[Saved data entries]
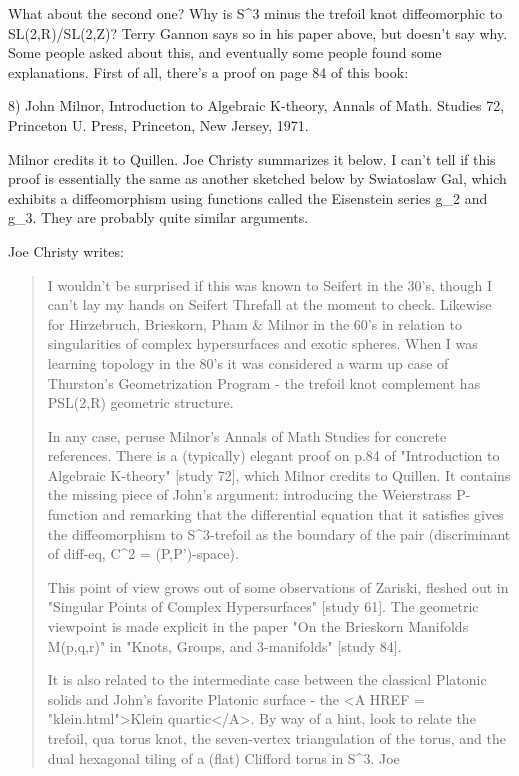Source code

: What about the second one?  Why is  S^{3} minus the trefoil knot 
diffeomorphic
to SL(2,R)/SL(2,Z)?   Terry Gannon says so in his paper above, but doesn't
say why.  Some people asked about this, and eventually some people found
some explanations.  First of all, there's a proof on page 84 of this book:

8) John Milnor, Introduction to Algebraic K-theory, Annals of Math.
Studies 72, Princeton U. Press, Princeton, New Jersey, 1971.

Milnor credits it to Quillen.  Joe Christy summarizes it below.  I
can't tell if this proof is essentially the same as another sketched
below by Swiatoslaw Gal, which exhibits a diffeomorphism using
functions called the Eisenstein series g_{2} and
g_{3}.  They are probably quite similar arguments.

Joe Christy writes:

\begin{quote}
  I wouldn't be surprised if this was known to Seifert in the 30's,
  though I can't lay my hands on Seifert \text{\&}  Threfall at the moment to
  check. Likewise for Hirzebruch, Brieskorn, Pham & Milnor in the 60's in
  relation to singularities of complex hypersurfaces and exotic spheres.
  When I was learning topology in the 80's it was considered a warm up
  case of Thurston's Geometrization Program - the trefoil knot complement
  has PSL(2,R) geometric structure.

  In any case, peruse Milnor's Annals of Math Studies for concrete
  references. There is a (typically) elegant proof on p.84 of
  "Introduction to Algebraic K-theory" [study 72], which Milnor credits 
  to Quillen. It contains the missing piece of John's argument:
  introducing the Weierstrass P-function and remarking that the
  differential equation that it satisfies gives the diffeomorphism to
  S^{3}-trefoil as the boundary of the pair (discriminant of diff-eq, 
  C^{2} = (P,P')-space).

  This point of view grows out of some observations of Zariski, fleshed
  out in "Singular Points of Complex Hypersurfaces" [study 61]. The
  geometric viewpoint is made explicit in the paper "On the Brieskorn
  Manifolds M(p,q,r)" in "Knots, Groups, and 3-manifolds" [study 84].

  It is also related to the intermediate case between the classical
  Platonic solids and John's favorite Platonic surface - the 
  <A HREF = "klein.html">Klein quartic</A>.  By way of a hint, look to
  relate the trefoil, qua torus knot, the seven-vertex triangulation of
  the torus, and the dual hexagonal tiling of a (flat) Clifford torus in 
  S^{3}.
  Joe
\end{quote}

ABOUT THIS TASK: Your task is to reproduce every record exactly while omitting the pictures.

ANSWER AREA:
Source code

: What about the second one?  Why is  S^{3} minus the trefoil knot 
diffeomorphic
to SL(2,R)/SL(2,Z)?   Terry Gannon says so in his paper above, but doesn't
say why.  Some people asked about this, and eventually some people found
some explanations.  First of all, there's a proof on page 84 of this book:

8) John Milnor, Introduction to Algebraic K-theory, Annals of Math.
Studies 72, Princeton U. Press, Princeton, New Jersey, 1971.

Milnor credits it to Quillen.  Joe Christy summarizes it below.  I
can't tell if this proof is essentially the same as another sketched
below by Swiatoslaw Gal, which exhibits a diffeomorphism using
functions called the Eisenstein series g_{2} and
g_{3}.  They are probably quite similar arguments.

Joe Christy writes:

\begin{quote}
  I wouldn't be surprised if this was known to Seifert in the 30's,
  though I can't lay my hands on Seifert \text{\&}  Threfall at the moment to
  check. Likewise for Hirzebruch, Brieskorn, Pham & Milnor in the 60's in
  relation to singularities of complex hypersurfaces and exotic spheres.
  When I was learning topology in the 80's it was considered a warm up
  case of Thurston's Geometrization Program - the trefoil knot complement
  has PSL(2,R) geometric structure.

  In any case, peruse Milnor's Annals of Math Studies for concrete
  references. There is a (typically) elegant proof on p.84 of
  "Introduction to Algebraic K-theory" [study 72], which Milnor credits 
  to Quillen. It contains the missing piece of John's argument:
  introducing the Weierstrass P-function and remarking that the
  differential equation that it satisfies gives the diffeomorphism to
  S^{3}-trefoil as the boundary of the pair (discriminant of diff-eq, 
  C^{2} = (P,P')-space).

  This point of view grows out of some observations of Zariski, fleshed
  out in "Singular Points of Complex Hypersurfaces" [study 61]. The
  geometric viewpoint is made explicit in the paper "On the Brieskorn
  Manifolds M(p,q,r)" in "Knots, Groups, and 3-manifolds" [study 84].

  It is also related to the intermediate case between the classical
  Platonic solids and John's favorite Platonic surface - the 
  <A HREF = "klein.html">Klein quartic</A>.  By way of a hint, look to
  relate the trefoil, qua torus knot, the seven-vertex triangulation of
  the torus, and the dual hexagonal tiling of a (flat) Clifford torus in 
  S^{3}.
  Joe
\end{quote}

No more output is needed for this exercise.